* **EXERCISE DATA**:
····················

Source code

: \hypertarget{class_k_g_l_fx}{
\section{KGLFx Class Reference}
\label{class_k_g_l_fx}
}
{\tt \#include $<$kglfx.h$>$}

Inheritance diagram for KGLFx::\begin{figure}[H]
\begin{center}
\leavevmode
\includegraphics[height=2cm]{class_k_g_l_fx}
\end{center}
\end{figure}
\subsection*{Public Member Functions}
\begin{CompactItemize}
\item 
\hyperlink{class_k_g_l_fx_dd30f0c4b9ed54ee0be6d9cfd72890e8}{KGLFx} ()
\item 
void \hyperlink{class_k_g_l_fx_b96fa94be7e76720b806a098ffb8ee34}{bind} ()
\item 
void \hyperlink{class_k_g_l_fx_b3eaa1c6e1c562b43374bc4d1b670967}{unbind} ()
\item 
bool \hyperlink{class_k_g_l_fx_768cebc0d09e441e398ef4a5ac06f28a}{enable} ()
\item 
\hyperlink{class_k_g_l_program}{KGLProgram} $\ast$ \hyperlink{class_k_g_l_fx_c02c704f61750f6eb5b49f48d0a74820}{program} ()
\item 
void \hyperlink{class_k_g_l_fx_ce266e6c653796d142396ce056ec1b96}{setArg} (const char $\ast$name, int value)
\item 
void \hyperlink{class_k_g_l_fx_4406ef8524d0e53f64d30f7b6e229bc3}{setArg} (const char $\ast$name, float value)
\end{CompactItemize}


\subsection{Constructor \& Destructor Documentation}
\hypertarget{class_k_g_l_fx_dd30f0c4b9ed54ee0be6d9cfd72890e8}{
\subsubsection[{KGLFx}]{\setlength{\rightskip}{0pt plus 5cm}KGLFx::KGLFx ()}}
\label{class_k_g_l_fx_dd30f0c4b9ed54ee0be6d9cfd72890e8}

····················

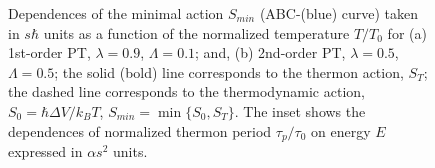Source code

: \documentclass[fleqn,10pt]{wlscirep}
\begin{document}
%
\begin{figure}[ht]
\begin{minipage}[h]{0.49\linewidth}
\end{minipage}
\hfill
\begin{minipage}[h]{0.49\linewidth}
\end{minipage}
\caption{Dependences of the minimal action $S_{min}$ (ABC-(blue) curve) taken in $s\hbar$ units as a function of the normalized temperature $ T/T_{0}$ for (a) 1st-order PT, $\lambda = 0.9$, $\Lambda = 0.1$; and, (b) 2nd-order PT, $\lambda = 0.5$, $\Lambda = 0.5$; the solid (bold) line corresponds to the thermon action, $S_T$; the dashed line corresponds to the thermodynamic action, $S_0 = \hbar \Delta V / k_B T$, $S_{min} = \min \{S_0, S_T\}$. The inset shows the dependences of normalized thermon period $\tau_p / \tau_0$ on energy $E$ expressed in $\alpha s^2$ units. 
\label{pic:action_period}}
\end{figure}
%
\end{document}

····················

* **TASK**:
For the string "label", show each line of the listing where it appears.

* **TASK RESULT**:
\label{class_k_g_l_fx}
\label{class_k_g_l_fx_dd30f0c4b9ed54ee0be6d9cfd72890e8}
\label{pic:action_period}}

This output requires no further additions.